=== ACTION ITEM ===
Show every line from the entries that follow which holds the word "been".

=== MATERIAL FOR THIS EXERCISE ===
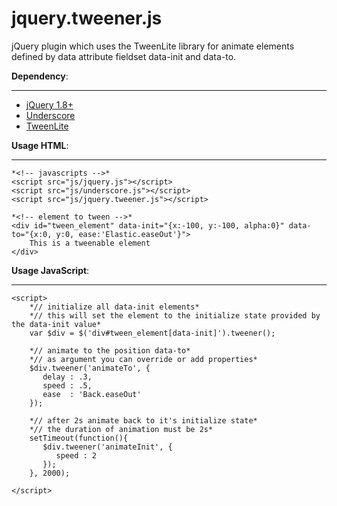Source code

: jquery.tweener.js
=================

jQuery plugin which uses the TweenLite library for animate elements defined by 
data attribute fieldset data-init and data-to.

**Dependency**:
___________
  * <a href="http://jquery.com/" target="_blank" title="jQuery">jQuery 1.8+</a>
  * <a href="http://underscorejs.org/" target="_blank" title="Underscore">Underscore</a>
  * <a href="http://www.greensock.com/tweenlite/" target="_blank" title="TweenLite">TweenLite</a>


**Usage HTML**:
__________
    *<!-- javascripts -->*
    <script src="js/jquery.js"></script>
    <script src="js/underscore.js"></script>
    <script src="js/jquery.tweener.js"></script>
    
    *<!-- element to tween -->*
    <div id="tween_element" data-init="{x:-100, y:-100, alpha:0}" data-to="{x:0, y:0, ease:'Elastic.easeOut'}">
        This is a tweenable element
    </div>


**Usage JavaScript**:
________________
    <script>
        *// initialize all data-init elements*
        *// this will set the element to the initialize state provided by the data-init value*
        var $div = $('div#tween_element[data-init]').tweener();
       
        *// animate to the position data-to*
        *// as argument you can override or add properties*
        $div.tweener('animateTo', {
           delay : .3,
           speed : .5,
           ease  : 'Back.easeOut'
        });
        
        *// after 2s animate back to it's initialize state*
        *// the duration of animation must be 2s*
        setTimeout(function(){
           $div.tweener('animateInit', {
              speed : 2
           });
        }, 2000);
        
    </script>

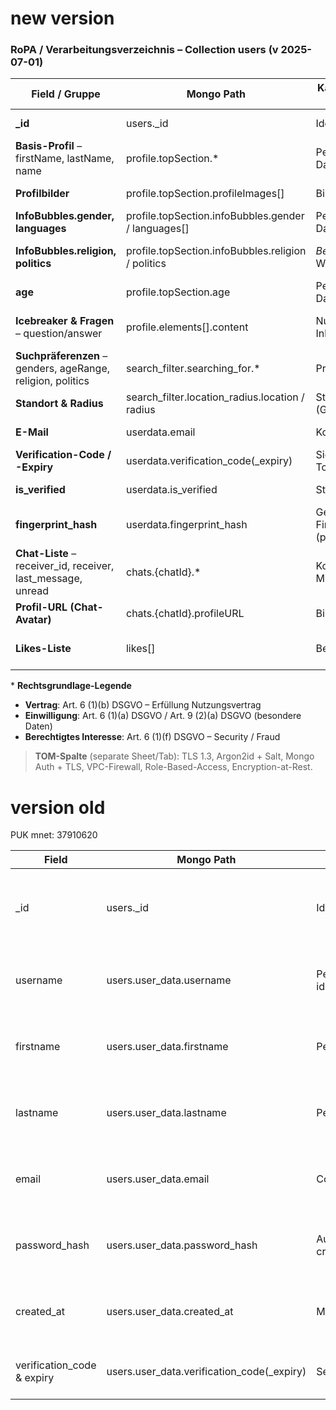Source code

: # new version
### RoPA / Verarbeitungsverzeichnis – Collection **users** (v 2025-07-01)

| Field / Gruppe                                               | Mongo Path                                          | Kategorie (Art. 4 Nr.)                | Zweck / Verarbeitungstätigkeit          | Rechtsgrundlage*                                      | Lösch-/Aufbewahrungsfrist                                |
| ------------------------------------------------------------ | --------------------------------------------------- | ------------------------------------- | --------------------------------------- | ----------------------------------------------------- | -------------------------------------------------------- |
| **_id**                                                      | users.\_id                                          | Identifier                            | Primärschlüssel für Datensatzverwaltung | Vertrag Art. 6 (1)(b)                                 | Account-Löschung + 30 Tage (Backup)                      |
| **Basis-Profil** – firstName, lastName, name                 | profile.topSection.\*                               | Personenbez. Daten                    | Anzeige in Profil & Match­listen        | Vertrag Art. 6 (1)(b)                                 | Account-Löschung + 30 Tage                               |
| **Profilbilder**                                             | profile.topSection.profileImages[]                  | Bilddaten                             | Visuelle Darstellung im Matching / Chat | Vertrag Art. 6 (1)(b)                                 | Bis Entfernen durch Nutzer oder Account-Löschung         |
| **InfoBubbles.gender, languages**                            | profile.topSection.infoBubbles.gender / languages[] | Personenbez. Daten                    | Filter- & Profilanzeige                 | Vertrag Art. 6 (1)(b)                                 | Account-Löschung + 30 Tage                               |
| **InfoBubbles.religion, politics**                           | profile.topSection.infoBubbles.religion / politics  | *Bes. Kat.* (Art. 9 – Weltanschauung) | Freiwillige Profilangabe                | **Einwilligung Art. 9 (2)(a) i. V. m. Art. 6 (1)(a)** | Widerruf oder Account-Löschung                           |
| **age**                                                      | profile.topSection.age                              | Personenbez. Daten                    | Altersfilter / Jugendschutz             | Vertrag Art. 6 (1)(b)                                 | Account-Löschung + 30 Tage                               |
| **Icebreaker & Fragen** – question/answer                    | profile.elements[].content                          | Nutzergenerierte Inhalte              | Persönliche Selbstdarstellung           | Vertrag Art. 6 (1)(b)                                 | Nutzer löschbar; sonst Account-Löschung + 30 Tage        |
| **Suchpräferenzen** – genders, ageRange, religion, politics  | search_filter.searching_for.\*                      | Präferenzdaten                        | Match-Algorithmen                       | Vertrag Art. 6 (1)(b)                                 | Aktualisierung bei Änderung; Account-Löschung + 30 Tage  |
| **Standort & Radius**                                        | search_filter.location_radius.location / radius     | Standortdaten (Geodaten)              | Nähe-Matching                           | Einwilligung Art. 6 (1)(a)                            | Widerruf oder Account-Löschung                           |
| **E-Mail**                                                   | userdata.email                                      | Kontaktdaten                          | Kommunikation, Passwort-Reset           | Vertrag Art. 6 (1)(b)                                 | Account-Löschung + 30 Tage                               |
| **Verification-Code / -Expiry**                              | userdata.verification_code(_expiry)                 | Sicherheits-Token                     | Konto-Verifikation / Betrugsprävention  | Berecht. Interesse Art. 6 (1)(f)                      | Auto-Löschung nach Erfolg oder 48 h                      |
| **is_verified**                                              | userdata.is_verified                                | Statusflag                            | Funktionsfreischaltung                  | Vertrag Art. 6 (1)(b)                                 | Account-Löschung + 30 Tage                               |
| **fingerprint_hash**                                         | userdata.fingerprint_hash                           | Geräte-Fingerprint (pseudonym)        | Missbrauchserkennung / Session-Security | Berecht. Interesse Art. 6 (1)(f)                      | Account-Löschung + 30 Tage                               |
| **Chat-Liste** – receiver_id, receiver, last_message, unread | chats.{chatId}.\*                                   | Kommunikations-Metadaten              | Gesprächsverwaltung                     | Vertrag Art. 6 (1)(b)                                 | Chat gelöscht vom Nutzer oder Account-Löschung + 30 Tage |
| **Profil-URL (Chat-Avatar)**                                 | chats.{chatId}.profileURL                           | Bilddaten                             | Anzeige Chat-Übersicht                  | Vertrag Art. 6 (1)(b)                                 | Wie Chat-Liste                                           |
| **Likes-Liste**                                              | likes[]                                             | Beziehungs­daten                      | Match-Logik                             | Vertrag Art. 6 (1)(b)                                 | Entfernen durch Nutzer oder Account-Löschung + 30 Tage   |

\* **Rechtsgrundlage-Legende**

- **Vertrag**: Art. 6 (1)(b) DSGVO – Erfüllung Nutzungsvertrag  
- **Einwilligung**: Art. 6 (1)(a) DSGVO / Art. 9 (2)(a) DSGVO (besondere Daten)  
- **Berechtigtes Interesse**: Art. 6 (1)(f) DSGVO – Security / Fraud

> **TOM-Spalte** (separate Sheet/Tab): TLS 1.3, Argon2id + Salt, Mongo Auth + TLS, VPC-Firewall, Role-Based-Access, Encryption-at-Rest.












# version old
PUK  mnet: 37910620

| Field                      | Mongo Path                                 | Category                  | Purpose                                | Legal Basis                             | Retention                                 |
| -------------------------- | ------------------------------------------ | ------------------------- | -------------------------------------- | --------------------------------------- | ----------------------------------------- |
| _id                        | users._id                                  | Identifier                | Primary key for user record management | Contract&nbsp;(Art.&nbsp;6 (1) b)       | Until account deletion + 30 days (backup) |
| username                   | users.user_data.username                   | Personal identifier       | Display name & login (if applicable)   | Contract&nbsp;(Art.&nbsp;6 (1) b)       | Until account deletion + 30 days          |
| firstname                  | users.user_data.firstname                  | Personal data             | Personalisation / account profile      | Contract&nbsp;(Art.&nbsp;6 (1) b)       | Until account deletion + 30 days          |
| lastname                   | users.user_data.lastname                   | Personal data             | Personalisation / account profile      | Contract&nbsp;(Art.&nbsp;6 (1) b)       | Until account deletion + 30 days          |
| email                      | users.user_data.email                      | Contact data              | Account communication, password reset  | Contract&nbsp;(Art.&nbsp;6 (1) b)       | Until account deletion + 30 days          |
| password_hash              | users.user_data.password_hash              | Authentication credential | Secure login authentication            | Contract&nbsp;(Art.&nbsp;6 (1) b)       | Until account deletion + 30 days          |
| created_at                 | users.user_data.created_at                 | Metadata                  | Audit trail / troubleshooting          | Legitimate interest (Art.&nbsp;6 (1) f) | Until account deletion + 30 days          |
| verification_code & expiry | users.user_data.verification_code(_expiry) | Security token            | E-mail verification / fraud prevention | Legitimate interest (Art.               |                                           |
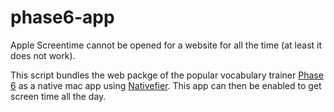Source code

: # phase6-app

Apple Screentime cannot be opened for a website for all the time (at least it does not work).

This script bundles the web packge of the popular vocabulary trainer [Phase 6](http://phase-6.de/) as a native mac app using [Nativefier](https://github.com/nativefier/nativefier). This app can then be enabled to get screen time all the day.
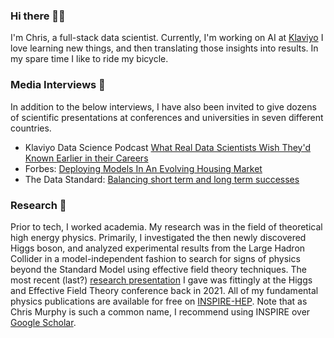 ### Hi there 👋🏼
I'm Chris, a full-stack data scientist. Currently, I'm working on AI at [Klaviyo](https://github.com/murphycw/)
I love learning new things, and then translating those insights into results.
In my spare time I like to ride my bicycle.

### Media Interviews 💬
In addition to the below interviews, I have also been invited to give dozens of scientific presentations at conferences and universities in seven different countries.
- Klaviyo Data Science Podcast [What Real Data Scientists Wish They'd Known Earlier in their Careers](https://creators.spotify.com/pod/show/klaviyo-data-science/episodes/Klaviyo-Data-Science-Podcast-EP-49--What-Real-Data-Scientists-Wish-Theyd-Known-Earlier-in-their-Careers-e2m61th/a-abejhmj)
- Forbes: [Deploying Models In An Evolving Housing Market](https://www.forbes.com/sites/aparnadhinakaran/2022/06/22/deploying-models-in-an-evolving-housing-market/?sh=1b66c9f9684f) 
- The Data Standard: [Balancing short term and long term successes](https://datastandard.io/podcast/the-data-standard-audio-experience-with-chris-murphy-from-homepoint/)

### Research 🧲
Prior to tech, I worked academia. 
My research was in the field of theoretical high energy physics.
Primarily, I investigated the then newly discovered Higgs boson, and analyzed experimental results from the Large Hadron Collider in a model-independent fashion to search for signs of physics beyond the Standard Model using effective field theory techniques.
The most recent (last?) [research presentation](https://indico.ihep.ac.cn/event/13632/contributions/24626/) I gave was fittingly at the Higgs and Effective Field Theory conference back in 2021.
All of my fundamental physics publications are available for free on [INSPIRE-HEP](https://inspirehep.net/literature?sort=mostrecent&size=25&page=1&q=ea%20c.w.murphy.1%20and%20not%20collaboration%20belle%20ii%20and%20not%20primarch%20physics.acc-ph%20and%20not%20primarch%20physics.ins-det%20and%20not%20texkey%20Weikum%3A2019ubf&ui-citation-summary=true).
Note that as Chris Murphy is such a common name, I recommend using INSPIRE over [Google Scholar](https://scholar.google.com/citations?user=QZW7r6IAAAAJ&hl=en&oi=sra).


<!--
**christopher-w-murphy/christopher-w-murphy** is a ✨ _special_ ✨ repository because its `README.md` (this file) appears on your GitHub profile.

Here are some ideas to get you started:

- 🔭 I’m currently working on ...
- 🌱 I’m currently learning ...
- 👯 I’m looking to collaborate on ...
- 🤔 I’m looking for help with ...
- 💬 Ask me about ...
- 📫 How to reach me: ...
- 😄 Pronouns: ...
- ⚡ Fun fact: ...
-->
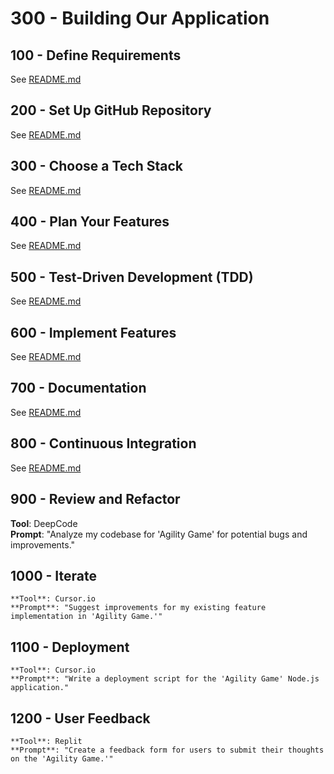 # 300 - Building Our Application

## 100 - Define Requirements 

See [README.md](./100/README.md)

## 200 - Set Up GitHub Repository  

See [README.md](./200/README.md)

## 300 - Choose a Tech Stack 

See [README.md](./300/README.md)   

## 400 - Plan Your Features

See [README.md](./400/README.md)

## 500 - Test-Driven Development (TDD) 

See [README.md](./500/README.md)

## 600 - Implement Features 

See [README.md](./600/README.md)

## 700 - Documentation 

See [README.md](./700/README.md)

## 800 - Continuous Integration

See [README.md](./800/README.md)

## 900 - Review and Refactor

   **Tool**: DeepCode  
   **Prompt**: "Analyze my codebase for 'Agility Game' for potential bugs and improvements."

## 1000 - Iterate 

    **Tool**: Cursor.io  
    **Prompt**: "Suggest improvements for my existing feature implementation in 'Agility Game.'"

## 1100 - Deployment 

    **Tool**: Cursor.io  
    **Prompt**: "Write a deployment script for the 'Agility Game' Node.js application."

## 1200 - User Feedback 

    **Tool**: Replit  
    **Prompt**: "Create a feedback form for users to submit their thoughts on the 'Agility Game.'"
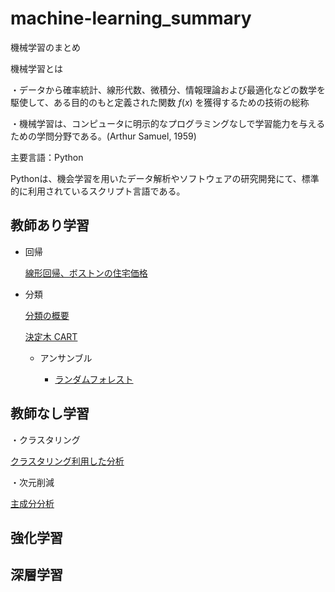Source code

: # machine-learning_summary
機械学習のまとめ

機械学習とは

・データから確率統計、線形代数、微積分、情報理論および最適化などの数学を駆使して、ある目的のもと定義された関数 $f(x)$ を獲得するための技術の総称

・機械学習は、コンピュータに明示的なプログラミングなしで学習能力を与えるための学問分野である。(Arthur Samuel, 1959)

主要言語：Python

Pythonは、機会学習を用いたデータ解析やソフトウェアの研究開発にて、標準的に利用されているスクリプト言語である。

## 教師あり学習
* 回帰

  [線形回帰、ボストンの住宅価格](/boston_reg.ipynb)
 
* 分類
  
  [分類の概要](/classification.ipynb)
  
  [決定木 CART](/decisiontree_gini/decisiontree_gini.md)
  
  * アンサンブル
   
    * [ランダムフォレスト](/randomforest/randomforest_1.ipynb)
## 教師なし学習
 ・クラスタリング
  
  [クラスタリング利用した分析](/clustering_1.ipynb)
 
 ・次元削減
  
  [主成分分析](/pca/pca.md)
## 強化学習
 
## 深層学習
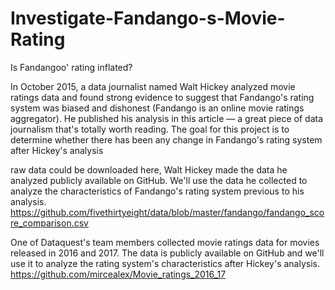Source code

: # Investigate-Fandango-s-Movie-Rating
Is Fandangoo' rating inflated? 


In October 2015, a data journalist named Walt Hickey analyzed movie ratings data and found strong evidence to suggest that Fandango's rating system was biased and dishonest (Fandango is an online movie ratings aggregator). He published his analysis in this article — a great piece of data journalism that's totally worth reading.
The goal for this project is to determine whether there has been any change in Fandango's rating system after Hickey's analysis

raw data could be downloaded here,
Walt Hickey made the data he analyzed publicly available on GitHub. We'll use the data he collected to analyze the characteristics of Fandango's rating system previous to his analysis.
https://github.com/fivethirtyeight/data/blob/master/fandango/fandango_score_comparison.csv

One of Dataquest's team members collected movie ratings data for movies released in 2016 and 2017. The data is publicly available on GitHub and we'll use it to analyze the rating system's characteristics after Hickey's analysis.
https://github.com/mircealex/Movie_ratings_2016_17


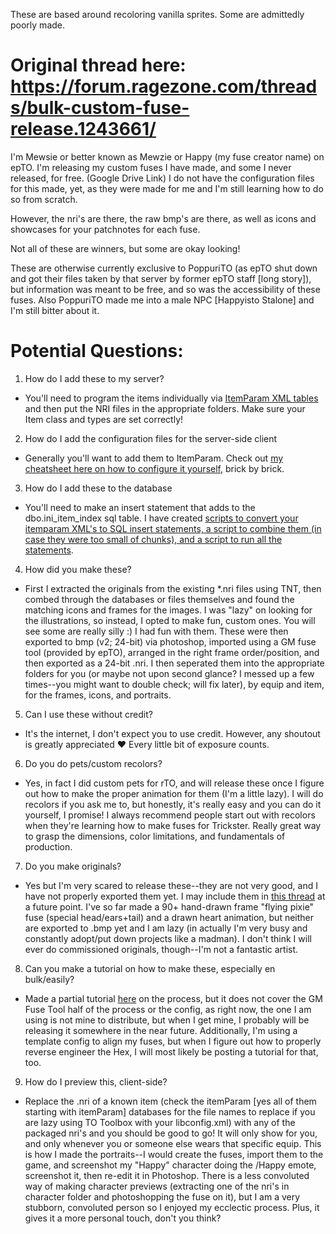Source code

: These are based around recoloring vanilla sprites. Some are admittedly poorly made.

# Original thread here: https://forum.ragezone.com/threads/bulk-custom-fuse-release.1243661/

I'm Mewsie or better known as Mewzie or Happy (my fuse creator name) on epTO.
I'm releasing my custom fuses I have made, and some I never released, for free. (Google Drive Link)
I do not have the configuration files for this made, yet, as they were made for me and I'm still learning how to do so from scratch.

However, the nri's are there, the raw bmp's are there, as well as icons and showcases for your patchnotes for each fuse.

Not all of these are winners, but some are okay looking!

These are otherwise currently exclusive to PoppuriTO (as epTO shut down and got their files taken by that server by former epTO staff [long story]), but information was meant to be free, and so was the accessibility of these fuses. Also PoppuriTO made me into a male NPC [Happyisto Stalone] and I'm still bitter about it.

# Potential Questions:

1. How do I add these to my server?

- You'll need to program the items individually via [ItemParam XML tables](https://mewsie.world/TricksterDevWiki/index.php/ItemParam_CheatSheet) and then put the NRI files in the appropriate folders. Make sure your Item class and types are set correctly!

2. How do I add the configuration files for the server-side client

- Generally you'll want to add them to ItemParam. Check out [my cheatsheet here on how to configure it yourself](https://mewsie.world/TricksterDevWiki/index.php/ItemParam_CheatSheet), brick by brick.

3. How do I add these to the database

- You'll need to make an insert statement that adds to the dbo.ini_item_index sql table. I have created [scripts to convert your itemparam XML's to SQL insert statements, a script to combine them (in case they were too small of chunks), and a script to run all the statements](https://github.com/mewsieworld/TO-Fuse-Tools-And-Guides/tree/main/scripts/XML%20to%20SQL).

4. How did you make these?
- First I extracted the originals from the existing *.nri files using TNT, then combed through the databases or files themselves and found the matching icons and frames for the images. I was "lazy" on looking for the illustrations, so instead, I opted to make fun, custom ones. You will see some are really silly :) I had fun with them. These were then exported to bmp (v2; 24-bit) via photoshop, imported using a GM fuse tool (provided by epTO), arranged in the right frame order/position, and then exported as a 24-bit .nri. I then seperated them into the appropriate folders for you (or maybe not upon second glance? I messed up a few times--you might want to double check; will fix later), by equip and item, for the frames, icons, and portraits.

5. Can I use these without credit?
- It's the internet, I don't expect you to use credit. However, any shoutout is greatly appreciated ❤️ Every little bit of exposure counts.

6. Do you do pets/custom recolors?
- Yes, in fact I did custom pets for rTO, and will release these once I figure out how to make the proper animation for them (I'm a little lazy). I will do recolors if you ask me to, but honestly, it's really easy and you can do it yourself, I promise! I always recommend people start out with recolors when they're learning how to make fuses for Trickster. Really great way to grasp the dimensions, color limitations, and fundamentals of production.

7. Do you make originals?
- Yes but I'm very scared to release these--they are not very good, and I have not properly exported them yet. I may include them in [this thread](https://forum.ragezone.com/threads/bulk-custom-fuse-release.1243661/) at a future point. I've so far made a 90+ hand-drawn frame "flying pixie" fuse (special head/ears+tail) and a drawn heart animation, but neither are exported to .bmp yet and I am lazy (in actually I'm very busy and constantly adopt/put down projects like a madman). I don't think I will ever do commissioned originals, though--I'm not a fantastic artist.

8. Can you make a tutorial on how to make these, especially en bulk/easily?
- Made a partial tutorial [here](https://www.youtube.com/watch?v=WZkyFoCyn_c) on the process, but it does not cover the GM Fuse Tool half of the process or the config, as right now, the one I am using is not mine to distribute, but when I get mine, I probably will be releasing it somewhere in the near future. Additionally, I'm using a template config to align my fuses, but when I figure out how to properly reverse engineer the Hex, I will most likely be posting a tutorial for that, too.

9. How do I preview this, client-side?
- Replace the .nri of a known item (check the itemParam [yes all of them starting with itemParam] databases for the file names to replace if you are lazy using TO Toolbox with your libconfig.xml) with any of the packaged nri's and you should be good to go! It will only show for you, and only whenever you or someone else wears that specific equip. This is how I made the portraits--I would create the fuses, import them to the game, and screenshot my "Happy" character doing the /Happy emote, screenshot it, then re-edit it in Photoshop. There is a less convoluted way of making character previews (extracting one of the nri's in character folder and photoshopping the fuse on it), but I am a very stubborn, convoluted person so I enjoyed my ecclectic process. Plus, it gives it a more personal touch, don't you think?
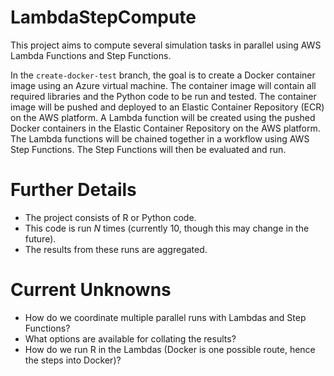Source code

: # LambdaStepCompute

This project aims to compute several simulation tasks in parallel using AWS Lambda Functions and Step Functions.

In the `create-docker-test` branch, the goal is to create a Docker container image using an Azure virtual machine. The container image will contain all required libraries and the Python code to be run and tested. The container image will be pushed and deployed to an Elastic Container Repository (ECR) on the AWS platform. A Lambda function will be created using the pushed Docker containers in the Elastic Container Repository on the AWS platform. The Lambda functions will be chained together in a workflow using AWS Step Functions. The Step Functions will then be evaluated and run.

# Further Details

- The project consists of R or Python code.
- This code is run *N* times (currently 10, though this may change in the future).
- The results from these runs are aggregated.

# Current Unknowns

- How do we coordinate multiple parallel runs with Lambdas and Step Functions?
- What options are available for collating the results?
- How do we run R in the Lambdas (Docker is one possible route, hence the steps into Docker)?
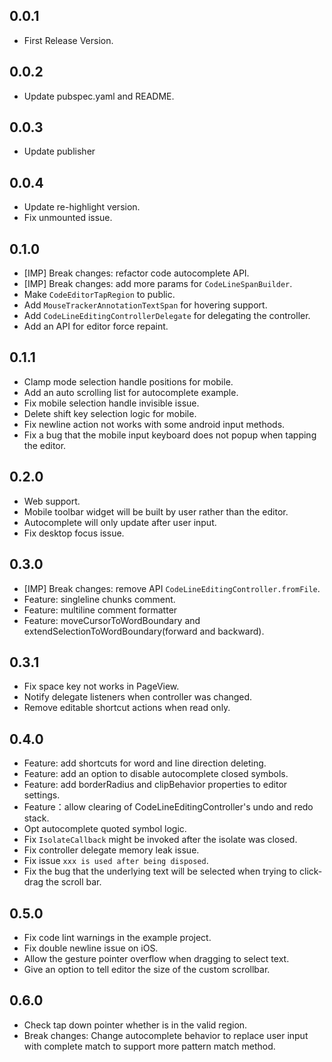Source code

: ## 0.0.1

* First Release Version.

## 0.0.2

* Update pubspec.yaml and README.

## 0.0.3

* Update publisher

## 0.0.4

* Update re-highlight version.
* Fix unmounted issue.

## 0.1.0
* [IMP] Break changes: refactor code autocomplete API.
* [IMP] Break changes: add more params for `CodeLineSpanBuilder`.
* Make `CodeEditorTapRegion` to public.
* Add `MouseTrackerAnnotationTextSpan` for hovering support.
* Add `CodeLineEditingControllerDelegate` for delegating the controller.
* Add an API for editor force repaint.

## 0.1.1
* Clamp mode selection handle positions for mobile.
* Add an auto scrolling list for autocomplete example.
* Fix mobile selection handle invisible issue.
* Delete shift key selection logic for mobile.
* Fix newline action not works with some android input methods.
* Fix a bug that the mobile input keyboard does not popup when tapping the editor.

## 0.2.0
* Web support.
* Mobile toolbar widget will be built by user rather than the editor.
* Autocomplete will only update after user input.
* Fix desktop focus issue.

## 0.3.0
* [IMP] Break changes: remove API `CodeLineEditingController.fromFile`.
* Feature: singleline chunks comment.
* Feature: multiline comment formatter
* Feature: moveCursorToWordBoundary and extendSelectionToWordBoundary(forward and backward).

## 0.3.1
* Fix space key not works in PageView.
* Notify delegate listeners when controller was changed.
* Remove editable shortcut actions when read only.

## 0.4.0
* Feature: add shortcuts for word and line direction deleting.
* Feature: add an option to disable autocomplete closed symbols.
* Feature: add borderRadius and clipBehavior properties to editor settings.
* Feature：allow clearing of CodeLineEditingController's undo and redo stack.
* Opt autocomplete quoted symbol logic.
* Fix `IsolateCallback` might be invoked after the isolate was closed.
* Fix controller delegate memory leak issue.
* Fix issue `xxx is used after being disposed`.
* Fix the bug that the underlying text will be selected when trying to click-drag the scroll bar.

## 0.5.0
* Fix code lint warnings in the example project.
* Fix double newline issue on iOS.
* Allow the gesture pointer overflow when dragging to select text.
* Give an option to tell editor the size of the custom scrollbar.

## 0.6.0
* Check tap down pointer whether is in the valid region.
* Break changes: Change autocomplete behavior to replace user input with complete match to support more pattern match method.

=== SOLUTION ===
In addition to the below interviews, I have also been invited to give dozens of scientific presentations at conferences and universities in seven different countries.
The goal for this project is to determine whether there has been any change in Fandango's rating system after Hickey's analysis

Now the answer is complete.